* TASK: Transcribe the listing below from its opening line up to and including the line that contains "SOTA S2S log"; reproduce nothing else.

** Opening EXTRACTED MATERIAL block **

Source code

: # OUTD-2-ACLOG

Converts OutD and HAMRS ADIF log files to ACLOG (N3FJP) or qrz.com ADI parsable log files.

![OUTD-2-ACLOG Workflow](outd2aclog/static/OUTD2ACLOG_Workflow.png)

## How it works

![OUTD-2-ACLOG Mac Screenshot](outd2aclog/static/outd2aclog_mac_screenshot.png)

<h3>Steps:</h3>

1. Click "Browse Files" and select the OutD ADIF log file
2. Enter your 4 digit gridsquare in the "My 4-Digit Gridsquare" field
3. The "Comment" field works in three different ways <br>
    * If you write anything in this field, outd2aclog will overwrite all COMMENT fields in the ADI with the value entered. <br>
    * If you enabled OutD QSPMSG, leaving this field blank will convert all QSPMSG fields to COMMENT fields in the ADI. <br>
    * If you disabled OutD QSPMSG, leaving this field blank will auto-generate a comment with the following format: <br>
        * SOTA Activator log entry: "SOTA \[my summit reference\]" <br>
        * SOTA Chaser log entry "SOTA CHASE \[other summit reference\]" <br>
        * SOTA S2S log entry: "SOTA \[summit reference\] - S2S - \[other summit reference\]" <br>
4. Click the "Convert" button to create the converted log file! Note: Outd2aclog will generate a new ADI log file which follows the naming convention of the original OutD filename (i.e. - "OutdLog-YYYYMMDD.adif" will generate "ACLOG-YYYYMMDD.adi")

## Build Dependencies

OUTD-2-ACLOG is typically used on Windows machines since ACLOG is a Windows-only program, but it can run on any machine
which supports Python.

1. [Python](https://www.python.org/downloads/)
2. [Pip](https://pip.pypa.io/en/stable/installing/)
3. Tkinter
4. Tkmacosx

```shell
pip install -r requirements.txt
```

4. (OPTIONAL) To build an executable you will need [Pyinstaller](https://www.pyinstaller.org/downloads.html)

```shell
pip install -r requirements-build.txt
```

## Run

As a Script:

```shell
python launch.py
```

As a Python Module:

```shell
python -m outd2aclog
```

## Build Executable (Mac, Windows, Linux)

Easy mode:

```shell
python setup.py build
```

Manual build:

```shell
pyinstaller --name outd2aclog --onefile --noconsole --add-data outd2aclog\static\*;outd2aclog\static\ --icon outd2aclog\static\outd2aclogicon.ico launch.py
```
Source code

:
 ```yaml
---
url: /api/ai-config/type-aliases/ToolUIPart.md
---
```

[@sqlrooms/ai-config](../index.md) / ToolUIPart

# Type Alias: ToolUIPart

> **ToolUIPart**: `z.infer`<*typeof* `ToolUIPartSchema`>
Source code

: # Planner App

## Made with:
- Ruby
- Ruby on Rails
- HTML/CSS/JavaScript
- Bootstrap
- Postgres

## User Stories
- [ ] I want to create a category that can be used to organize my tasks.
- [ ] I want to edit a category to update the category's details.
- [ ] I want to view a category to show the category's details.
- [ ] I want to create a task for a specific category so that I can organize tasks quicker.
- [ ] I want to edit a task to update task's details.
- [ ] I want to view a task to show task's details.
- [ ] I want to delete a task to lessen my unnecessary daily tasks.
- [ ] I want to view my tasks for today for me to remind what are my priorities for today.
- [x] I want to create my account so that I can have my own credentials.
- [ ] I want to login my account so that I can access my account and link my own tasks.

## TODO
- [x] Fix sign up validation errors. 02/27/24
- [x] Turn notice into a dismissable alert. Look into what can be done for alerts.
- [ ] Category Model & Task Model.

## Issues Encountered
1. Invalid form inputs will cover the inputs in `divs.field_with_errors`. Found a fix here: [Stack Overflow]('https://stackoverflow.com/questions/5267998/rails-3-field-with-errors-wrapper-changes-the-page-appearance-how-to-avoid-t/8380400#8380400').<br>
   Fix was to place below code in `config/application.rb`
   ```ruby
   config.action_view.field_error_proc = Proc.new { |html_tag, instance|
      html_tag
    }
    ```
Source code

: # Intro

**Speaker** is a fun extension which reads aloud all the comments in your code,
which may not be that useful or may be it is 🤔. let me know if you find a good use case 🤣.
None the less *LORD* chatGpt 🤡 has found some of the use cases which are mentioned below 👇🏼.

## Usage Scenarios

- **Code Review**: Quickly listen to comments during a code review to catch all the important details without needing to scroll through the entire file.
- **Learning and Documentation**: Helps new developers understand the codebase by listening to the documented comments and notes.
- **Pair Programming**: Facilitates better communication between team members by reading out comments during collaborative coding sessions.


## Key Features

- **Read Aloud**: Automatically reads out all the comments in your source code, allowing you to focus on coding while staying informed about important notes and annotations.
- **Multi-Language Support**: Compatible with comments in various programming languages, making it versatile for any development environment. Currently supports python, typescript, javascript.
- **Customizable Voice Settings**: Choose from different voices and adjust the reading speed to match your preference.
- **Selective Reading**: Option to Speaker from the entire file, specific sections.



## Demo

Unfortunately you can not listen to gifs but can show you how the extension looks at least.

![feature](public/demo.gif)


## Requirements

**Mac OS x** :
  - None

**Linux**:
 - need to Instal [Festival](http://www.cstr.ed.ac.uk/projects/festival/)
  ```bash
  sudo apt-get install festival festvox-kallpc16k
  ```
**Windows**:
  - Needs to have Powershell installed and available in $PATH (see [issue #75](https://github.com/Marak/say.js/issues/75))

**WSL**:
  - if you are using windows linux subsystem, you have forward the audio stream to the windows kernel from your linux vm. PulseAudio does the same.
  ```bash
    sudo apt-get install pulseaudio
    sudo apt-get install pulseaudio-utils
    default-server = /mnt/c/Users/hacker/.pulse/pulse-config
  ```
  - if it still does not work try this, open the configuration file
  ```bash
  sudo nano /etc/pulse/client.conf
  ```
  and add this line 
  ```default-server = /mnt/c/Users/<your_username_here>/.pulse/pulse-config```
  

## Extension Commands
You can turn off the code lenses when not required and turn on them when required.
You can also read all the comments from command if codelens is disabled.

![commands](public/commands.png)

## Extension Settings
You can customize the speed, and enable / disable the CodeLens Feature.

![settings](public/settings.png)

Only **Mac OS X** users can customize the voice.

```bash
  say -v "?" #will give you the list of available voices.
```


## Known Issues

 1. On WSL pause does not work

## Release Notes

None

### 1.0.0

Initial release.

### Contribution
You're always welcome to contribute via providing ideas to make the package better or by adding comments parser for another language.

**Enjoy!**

** Closing EXTRACTED MATERIAL block **

* RESULT FOR THIS EXERCISE:
Source code

: # OUTD-2-ACLOG

Converts OutD and HAMRS ADIF log files to ACLOG (N3FJP) or qrz.com ADI parsable log files.

![OUTD-2-ACLOG Workflow](outd2aclog/static/OUTD2ACLOG_Workflow.png)

## How it works

![OUTD-2-ACLOG Mac Screenshot](outd2aclog/static/outd2aclog_mac_screenshot.png)

<h3>Steps:</h3>

1. Click "Browse Files" and select the OutD ADIF log file
2. Enter your 4 digit gridsquare in the "My 4-Digit Gridsquare" field
3. The "Comment" field works in three different ways <br>
    * If you write anything in this field, outd2aclog will overwrite all COMMENT fields in the ADI with the value entered. <br>
    * If you enabled OutD QSPMSG, leaving this field blank will convert all QSPMSG fields to COMMENT fields in the ADI. <br>
    * If you disabled OutD QSPMSG, leaving this field blank will auto-generate a comment with the following format: <br>
        * SOTA Activator log entry: "SOTA \[my summit reference\]" <br>
        * SOTA Chaser log entry "SOTA CHASE \[other summit reference\]" <br>
        * SOTA S2S log entry: "SOTA \[summit reference\] - S2S - \[other summit reference\]" <br>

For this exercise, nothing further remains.